The people who will gain from the raising of the capital limit are those with savings above £6,000, currently just missing out on benefits because their income is a little too high. They may find the change brings them into entitlement, and will need to make a claim.
For more information, contact the Department for Work and Pensions’ Benefit helpline on 0845 606 0265.
Is it worth doing pension top-up?
Wealth Questions (April 18/19) said it is possible to “buy” extra state pension by topping up an incomplete National Insurance contributions (NICs) record, even when you have already retired. I am a woman who was born in 1946 and am now drawing my state pension, but I spent 10 years in Brunei when I was not paying NICs. How do I go about doing a top-up and how do I check whether it is worthwhile?

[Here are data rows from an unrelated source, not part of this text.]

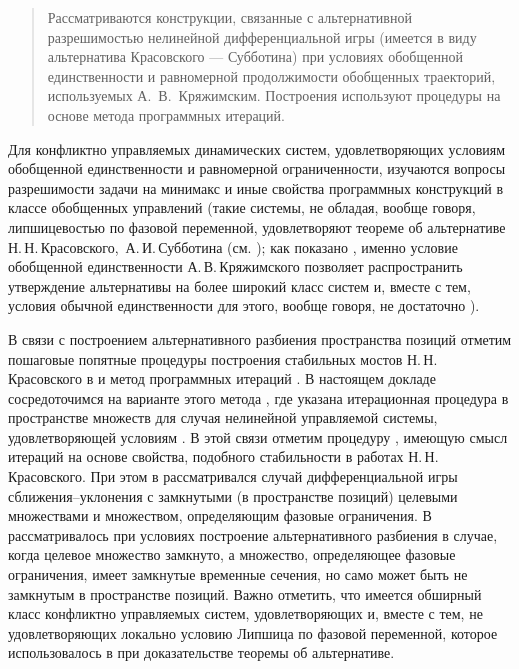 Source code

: \begin{abstract}
Рассматриваются конструкции, связанные с альтернативной разрешимостью нелинейной дифференциальной игры (имеется в виду альтернатива Красовского --- Субботина) при условиях обобщенной единственности и равномерной продолжимости обобщенных траекторий, используемых А.\, В.\, Кряжимским.
Построения используют процедуры на основе метода программных итераций.

\end{abstract}

Для конфликтно управляемых динамических систем, удовлетворяющих условиям обобщенной единственности и равномерной ограниченности, изучаются вопросы разрешимости задачи на ми\-ни\-макс и иные свойства программных конструкций в классе обобщенных управлений (такие системы, не обладая, вообще говоря, липшицевостью по фазовой переменной, удовлетворяют теореме об альтернативе Н.\,Н.\,Кра\-сов\-ско\-го,\ А.\,И.\,Суб\-бо\-ти\-на (см. \cite{KraSub70PMM,KraSub74});
как показано \cite{Kry78}, именно условие обобщенной единственности А.\,В.\,Кряжимского позволяет распространить утверждение альтернативы на более широкий класс систем и, вместе с тем, условия обычной единственности для этого, вообще говоря, не достаточно \cite{KryDOK}).

В связи с построением альтернативного разбиения пространства позиций отметим пошаговые попятные процедуры построения стабильных мостов Н.\,Н.\,Красовского в \cite{Ushak1980} и метод программных итераций \cite{Chentsov76DAN226,Chentsov2021DU}.
В настоящем докладе сосредоточимся на варианте этого метода \cite[п.\,8]{Chentsov2021DU}, где указана итерационная процедура в пространстве множеств для случая нелинейной управляемой системы, удовлетворяющей условиям \cite{Kry78}.
В этой связи отметим процедуру \cite{ChentsovIMI2017}, имеющую смысл итераций на основе свойства, подобного стабильности в работах Н.\,Н.\,Красовского.
При этом в \cite{KraSub70PMM,KraSub74} рассматривался случай дифференциальной игры сближения--уклонения с замкнутыми (в пространстве позиций) целевыми множествами и множеством, определяющим фазовые ограничения.
В \cite{Chentsov2021DU,ChentsovIMI2017} рассматривалось при условиях \cite{Kry78} построение альтернативного разбиения в случае, когда целевое множество замкнуто, а множество, определяющее фазовые ограничения, имеет замкнутые временные сечения, но само может быть не замкнутым в пространстве позиций.
Важно отметить, что имеется обширный класс конфликтно управляемых систем, удовлетворяющих \cite{Kry78,KryDOK} и, вместе с тем, не удовлетворяющих локально условию Липшица по фазовой переменной, которое использовалось в \cite{KraSub70PMM,KraSub74} при доказательстве теоремы об альтернативе.


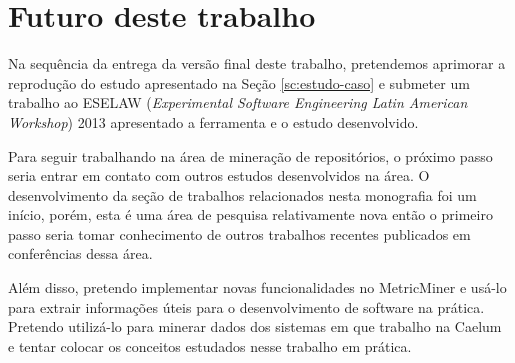 \documentclass[a4paper, 12pt, twoside]{book}
\begin{document}
    \section{Futuro deste trabalho}
    Na sequência da entrega da versão final deste trabalho, pretendemos aprimorar a reprodução do estudo apresentado na Seção \ref{sc:estudo-caso} e submeter um trabalho ao ESELAW (\textit{Experimental Software Engineering Latin American Workshop}) 2013 apresentado a ferramenta e o estudo desenvolvido.

    Para seguir trabalhando na área de mineração de repositórios, o próximo passo seria entrar em contato com outros estudos desenvolvidos na área. O desenvolvimento da seção de trabalhos relacionados nesta monografia foi um início, porém, esta é uma área de pesquisa relativamente nova então o primeiro passo seria tomar conhecimento de outros trabalhos recentes publicados em conferências dessa área.

    Além disso, pretendo implementar novas funcionalidades no MetricMiner e usá-lo para extrair informações úteis para o desenvolvimento de software na prática. Pretendo utilizá-lo para minerar dados dos sistemas em que trabalho na Caelum e tentar colocar os conceitos estudados nesse trabalho em prática.






\end{document}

Laith Khalaf, pensions analyst at Hargreaves Lansdown financial advisers, says it is possible for individuals working abroad to pay “Class 3” NICs to build up their entitlement to a UK state pension. These people must have lived in the UK for a continuous three-year period before the year for which they make contributions.
Furthermore, individuals can build up entitlement to the UK state pension by paying social security contributions locally while working in the EU or certain other countries with which the UK has a reciprocal agreement. However, Brunei is not one of these, so buying back extra years might make sense in your case.

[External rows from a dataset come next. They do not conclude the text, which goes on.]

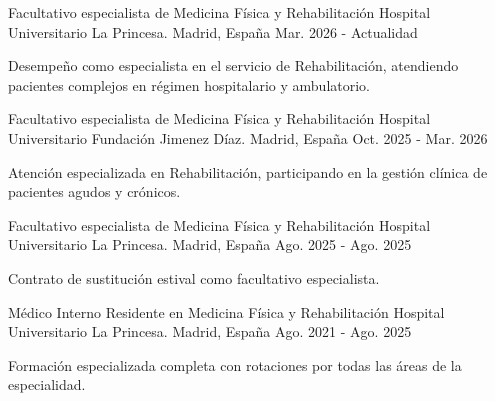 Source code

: 

\begin{cventries}

  \cventry
    {Facultativo especialista de Medicina Física y Rehabilitación} %
    {Hospital Universitario La Princesa.} %
    {Madrid, España} %
    {Mar. 2026 - Actualidad} %
    {
      \begin{cvitems} %
        \item {Desempeño como especialista en el servicio de Rehabilitación, atendiendo pacientes complejos en régimen hospitalario y ambulatorio.}
      \end{cvitems}
    }

  \cventry
    {Facultativo especialista de Medicina Física y Rehabilitación} %
    {Hospital Universitario Fundación Jimenez Díaz.} %
    {Madrid, España} %
    {Oct. 2025 - Mar. 2026} %
    {
      \begin{cvitems} %
        \item {Atención especializada en Rehabilitación, participando en la gestión clínica de pacientes agudos y crónicos.}
      \end{cvitems}
    }

  \cventry
    {Facultativo especialista de Medicina Física y Rehabilitación} %
    {Hospital Universitario La Princesa.} %
    {Madrid, España} %
    {Ago. 2025 - Ago. 2025} %
    {
      \begin{cvitems} %
        \item {Contrato de sustitución estival como facultativo especialista.}
      \end{cvitems}
    }

  \cventry
    {Médico Interno Residente en Medicina Física y Rehabilitación} %
    {Hospital Universitario La Princesa.} %
    {Madrid, España} %
    {Ago. 2021 - Ago. 2025} %
    {
      \begin{cvitems} %
        \item {Formación especializada completa con rotaciones por todas las áreas de la especialidad.}
      \end{cvitems}
    }


\end{cventries}
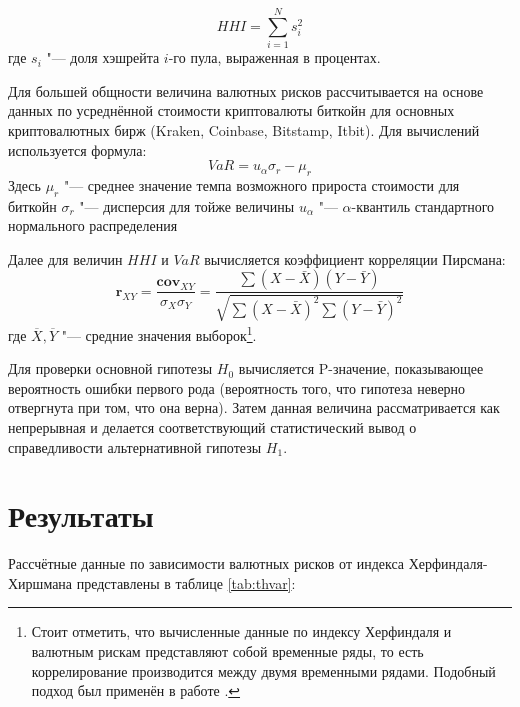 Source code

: \documentclass[12pt]{article}
\begin{document}
\begin{equation}
HHI =\sum_{i=1}^N s_i^2
\end{equation}
где $s_i$ "--- доля хэшрейта $i$-го пула, выраженная в процентах.

\par Для большей общности величина валютных рисков рассчитывается на основе данных по усреднённой стоимости криптовалюты биткойн для основных криптовалютных бирж (Kraken, Coinbase, Bitstamp, Itbit). Для вычислений используется формула:
\begin{equation}
VaR=u_{{\alpha }}\sigma _{r}-\mu _{r}
\end{equation}
Здесь \newline
$\mu _{r}$ "--- среднее значение темпа возможного прироста стоимости для биткойн \newline
$\sigma _{r}$ "--- дисперсия для тойже величины \newline
$u_{{\alpha }}$ "--- $\alpha$-квантиль стандартного нормального распределения

\par Далее для величин $HHI$ и $VaR$ вычисляется коэффициент корреляции Пирсмана:
\begin{equation} \label{eqn:r}
\mathbf {r}_{XY}={\frac {\mathbf {cov}_{XY}}{{\sigma}_{X}{\sigma}_{Y}}}={\frac {\sum (X-{\bar {X}})(Y-{\bar {Y}})}{\sqrt {\sum (X-{\bar {X}})^{2}\sum (Y-{\bar {Y}})^{2}}}}
\end{equation}
где 
$\overline {X}, \overline{Y}$ "--- средние значения выборок\footnote{Стоит отметить, что вычисленные данные по индексу Херфиндаля и валютным рискам представляют собой временные ряды, то есть коррелирование производится между двумя временными рядами. Подобный подход был применён в работе \cite{Kenneth}.}.

\par Для проверки основной гипотезы $H_0$ вычисляется P-значение, показывающее вероятность ошибки первого рода (вероятность того, что гипотеза неверно отвергнута при том, что она верна). Затем данная величина рассматривается как непрерывная и делается соответствующий статистический вывод о справедливости альтернативной гипотезы $H_1$.


\section{Результаты}

Рассчётные данные по зависимости валютных рисков от индекса Херфиндаля-Хиршмана представлены в таблице \ref{tab:thvar}:
\end{document}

In an odd quirk, those working abroad can pay Class 2 rather than Class 3 NICs to build up entitlement to the UK state pension. Class 2 contributions, which are generally only levied on the self-employed, currently cost just £2.40 a week compared with £12.05 a week for Class 3 contributions.
The difficulty is that you must make contributions within six years of the end of the year in which payments were due. So currently, you could only go back to the tax year 2003/2004. If some of the years you spent in Brunei were after that date, you should be able to buy back extra years – you can request the relevant form from HMRC’s Centre for Non-residents on 0845 9154 811.
There may be reasons why buying back state pension may not be a good idea – in particular, if you are receiving a state pension based on your husband’s NI record. In that case, buying back extra years may not supplement your NI record sufficiently to give you any additional pension in your own right.